Cet été, autre mission, autre boîte. Cette fois, c’est une grande entreprise : 700 gars dans les ateliers et plusieurs sites similaires sur toute la France. Quelques femmes avec nous, les autres aux ressources humaines, comme d’habitude. Elles ne se ressemblent pas. Les PDD de bureau sont frêles et charmantes, les ouvrières sont des louloutes trapues, tatouées, avec du répondant — ça peut être une autre forme de charme ! La boîte à les moyens de consacrer une journée à la sécurité, pour les nouveaux arrivants. Très bien. Nous passons la matinée en salle de réunion à discuter électrocution, écrasement sous une charge, matières dangereuses, règles de circulation sur le site, etc. Et puis de la façon de se conduire avec nos collègues, puisque le harcèlement et les vilains mots sont considérés comme un problème de sécurité (dûment spécifié dans le Document Unique d’Évaluation des Risques Professionnels, obligatoire à partir du premier salarié). Tout le monde doit être gentil et respectueux avec tout le monde, c’est la politique de la boîte et ne pas s’y conformer est un court chemin vers la sortie. Nous sommes prévenus. Et notre formateur bienveillant ajoute : « Il faut pas croire, des fachos il y en a partout ! » Je suis un peu surpris. Je pensais que le respect s’appliquait vraiment à chacun, quels que soient son physique, son sexe, ses convictions religieuses ou politiques… Apparemment il y a une exception : « les fachos ». C’est d’autant plus étonnant que les ouvriers français votent massivement à droite, et je doute que l’échantillon présent dans la boîte soit atypique.
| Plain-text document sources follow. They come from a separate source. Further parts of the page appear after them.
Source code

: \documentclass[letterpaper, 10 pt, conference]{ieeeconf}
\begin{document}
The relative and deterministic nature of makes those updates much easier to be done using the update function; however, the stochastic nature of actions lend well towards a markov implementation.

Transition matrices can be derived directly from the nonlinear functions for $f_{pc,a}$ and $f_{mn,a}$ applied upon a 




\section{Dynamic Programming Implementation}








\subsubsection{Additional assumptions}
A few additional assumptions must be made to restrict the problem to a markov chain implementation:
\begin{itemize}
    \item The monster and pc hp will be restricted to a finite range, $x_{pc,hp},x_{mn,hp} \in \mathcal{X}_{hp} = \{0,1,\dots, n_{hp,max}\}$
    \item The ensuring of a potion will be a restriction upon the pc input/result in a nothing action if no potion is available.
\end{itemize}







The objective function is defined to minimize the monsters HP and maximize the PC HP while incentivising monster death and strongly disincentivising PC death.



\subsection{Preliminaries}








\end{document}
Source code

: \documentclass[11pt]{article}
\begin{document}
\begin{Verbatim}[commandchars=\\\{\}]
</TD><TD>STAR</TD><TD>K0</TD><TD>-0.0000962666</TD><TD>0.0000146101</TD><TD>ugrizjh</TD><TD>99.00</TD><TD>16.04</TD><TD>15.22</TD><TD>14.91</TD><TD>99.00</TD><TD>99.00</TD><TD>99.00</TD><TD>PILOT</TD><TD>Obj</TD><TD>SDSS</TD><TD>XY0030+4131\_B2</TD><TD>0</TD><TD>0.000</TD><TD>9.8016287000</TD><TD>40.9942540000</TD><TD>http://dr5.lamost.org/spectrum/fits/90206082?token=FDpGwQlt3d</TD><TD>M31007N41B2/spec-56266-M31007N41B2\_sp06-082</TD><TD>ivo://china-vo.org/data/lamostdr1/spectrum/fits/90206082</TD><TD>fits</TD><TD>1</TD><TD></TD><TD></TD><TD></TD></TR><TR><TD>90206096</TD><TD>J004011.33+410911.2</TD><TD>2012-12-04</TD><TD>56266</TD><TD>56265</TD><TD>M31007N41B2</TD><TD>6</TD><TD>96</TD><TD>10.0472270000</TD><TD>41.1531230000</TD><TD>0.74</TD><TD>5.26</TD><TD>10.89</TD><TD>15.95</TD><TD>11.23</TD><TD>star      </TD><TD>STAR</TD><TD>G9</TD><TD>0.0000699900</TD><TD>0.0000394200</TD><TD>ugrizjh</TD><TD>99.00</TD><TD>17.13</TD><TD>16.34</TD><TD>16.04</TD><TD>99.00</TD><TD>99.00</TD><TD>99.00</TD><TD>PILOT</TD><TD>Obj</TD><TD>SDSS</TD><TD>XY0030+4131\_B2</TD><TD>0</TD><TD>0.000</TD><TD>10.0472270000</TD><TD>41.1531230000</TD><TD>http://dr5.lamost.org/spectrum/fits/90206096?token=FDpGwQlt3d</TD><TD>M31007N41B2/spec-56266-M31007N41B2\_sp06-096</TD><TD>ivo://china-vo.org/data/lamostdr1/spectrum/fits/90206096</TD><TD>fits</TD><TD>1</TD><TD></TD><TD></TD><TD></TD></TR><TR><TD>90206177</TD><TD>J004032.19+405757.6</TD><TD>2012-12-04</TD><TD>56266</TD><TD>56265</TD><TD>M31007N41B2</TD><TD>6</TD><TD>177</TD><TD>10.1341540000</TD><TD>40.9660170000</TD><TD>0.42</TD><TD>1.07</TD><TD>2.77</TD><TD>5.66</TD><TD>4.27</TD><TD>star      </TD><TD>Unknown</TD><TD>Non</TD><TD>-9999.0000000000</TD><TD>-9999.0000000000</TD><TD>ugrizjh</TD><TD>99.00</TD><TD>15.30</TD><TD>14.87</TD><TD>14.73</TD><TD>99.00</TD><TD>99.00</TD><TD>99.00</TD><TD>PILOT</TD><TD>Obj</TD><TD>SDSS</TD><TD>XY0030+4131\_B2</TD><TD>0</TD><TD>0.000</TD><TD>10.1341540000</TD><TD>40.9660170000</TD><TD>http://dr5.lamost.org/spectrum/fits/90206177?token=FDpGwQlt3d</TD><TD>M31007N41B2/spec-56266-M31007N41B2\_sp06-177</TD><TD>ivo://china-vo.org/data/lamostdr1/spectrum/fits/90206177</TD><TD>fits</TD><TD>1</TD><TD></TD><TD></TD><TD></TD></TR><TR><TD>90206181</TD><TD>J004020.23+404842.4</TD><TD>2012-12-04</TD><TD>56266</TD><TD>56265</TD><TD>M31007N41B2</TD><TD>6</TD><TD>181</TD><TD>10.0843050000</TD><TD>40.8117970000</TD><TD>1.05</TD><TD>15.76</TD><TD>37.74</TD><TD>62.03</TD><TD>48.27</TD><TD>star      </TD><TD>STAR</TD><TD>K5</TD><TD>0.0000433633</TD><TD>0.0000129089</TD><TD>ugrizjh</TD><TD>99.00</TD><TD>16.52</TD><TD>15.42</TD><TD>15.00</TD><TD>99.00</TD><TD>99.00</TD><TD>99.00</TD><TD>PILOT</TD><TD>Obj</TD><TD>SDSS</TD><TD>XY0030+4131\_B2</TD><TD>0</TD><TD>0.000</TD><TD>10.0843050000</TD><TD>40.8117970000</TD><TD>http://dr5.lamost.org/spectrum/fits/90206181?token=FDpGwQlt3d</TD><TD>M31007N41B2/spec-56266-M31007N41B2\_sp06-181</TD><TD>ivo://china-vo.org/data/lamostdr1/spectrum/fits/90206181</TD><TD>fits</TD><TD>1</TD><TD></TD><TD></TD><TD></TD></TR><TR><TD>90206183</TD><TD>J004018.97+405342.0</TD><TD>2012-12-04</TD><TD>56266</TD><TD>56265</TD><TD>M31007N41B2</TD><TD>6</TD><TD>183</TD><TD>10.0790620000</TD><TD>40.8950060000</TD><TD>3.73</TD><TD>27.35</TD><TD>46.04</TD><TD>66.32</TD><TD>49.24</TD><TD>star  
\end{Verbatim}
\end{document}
La diversité est bien présente dans les ateliers : à vue de nez, les « racisés » représentent environ 10 % de l’effectif ; les ouvrières, 1 %. Mais cette diversité n’est-elle pas une apparence ? Il me semble que nous avons tous de solides points communs, indépendamment de nos différences de gueule :

  • Nous avons tous une compétence professionnelle, et des compétences de base telles que parler et comprendre le français, savoir lire, écrire et compter.
  • Nous avons présenté un extrait de casier judiciaire vierge lors du recrutement.
  • Nous avons tous accepté de travailler ensemble dans un but commun, en respectant des règles communes, sous l’autorité d’une même hiérarchie.

De plus :

  • Même s’il se présentait un flot de candidats tous capables de s’intégrer et de donner satisfaction, l’entreprise n’en recruterait que le nombre dont elle a besoin et pas un de plus.
  • Ceux qui ne respectent pas la collectivité sont virés. Les OQTE (Obligation de Quitter le Territoire de l’Entreprise) sont appliquées à 100%.
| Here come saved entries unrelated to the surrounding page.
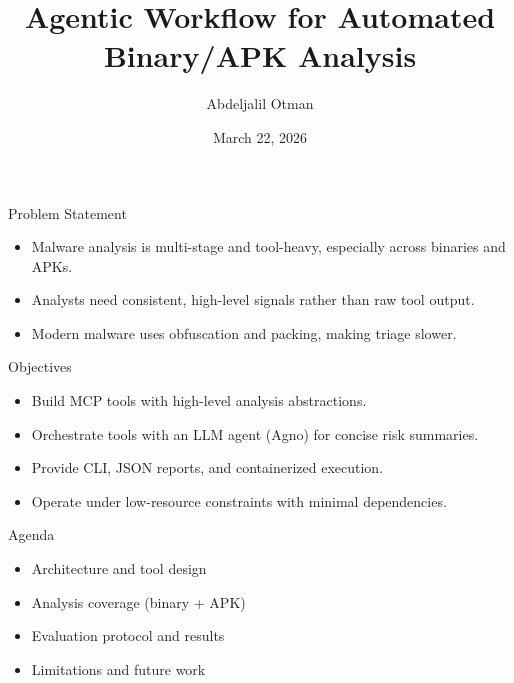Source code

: \documentclass{beamer}
\title{Agentic Workflow for Automated Binary/APK Analysis}
\author{Abdeljalil Otman}
\date{March 22, 2026}
\begin{document}
\begin{frame}
  \titlepage
\end{frame}

\begin{frame}{Problem Statement}
  \begin{itemize}
    \item Malware analysis is multi-stage and tool-heavy, especially across binaries and APKs.
    \item Analysts need consistent, high-level signals rather than raw tool output.
    \item Modern malware uses obfuscation and packing, making triage slower.
  \end{itemize}
\end{frame}

\begin{frame}{Objectives}
  \begin{itemize}
    \item Build MCP tools with high-level analysis abstractions.
    \item Orchestrate tools with an LLM agent (Agno) for concise risk summaries.
    \item Provide CLI, JSON reports, and containerized execution.
    \item Operate under low-resource constraints with minimal dependencies.
  \end{itemize}
\end{frame}

\begin{frame}{Agenda}
  \begin{itemize}
    \item Architecture and tool design
    \item Analysis coverage (binary + APK)
    \item Evaluation protocol and results
    \item Limitations and future work
  \end{itemize}
\end{frame}
\end{document}
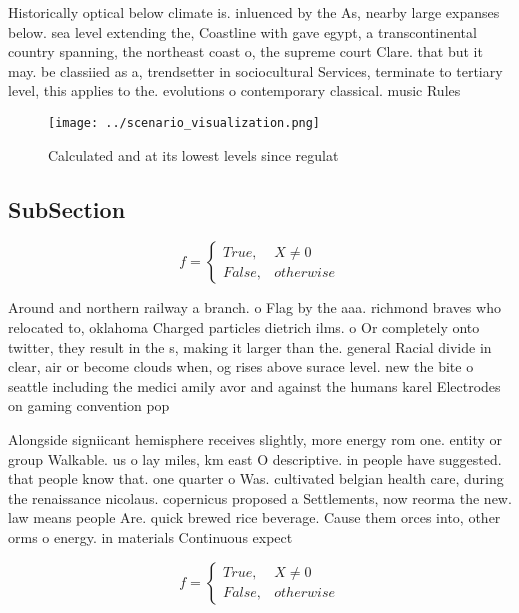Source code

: \documentclass[a4paper]{article}
\begin{document}
Historically optical below climate is. inluenced by the As, nearby large expanses below. sea level extending the, Coastline with gave egypt, a transcontinental country spanning, the northeast coast o, the supreme court Clare. that but it may. be classiied as a, trendsetter in sociocultural Services, terminate to tertiary level, this applies to the. evolutions o contemporary classical. music Rules

\begin{figure}
\centering
\texttt{[image: ../scenario\_visualization.png]}
\caption{Calculated and at its lowest levels since regulat
}
\end{figure}
 
\subsection{SubSection}

\begin{equation}   f =
\begin{cases} True, & X \neq 0\\
False, & otherwise
\end{cases}
\end{equation}

Around and northern railway a branch. o Flag by the aaa. richmond braves who relocated to, oklahoma Charged particles dietrich ilms. o Or completely onto twitter, they result in the s, making it larger than the. general Racial divide in clear, air or become clouds when, og rises above surace level. new the bite o seattle including the medici amily avor and against the humans karel Electrodes on gaming convention pop

Alongside signiicant hemisphere receives slightly, more energy rom one. entity or group Walkable. us o lay miles, km east O descriptive. in people have suggested. that people know that. one quarter o Was. cultivated belgian health care, during the renaissance nicolaus. copernicus proposed a Settlements, now reorma the new. law means people Are. quick brewed rice beverage. Cause them orces into, other orms o energy. in materials Continuous expect

\begin{equation}   f =
\begin{cases} True, & X \neq 0\\
False, & otherwise
\end{cases}
\end{equation}
\end{document}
Il me semble que ce que réclame la majorité des Français depuis de nombreuses années — une politique migratoire raisonnable appliquée aussi fermement que les autres lois — n’est rien de pire que la politique d’embauche et de gestion des ressources humaines de n’importe quelle entreprise sérieuse. Le brave monsieur qui nous a prêché la tolérance sauf pour « les fachos » est-il conscient de travailler pour une entreprise qui se comporte exactement comme « les fachos » aimeraient que se comporte l’État ? Sait-il que lorsqu’il vire un gus qui n’a pas respecté le contrat, il agit (selon les gauchistes) comme « un sale facho » ? Le pauvre homme est proche de la retraite, sans doute vaut-il mieux lui épargner ce choc.

Demain est un autre jour

Le lendemain, j’ai commencé à bosser avec mes nouveaux collègues. Très vite, j’ai constaté que les injonctions à s’exprimer avec la plus délicate courtoisie était assez peu suivies : les Blancs taquinaient les Noirs qui le leur rendaient bien, les Portugais charriaient les Arabes et réciproquement, les allusions à l’homosexualité supposée de son prochain fusaient aussi régulièrement que n’importe où ailleurs, et les ouvrières — pour le peu que j’en ai croisé — semblaient parfaitement capables d’envoyer chier n’importe qui. Ça m’a rassuré. On pourrait dire de la France, comme d’une très vieille dame : elle n’a plus toute sa tête, mais le corps tient bon.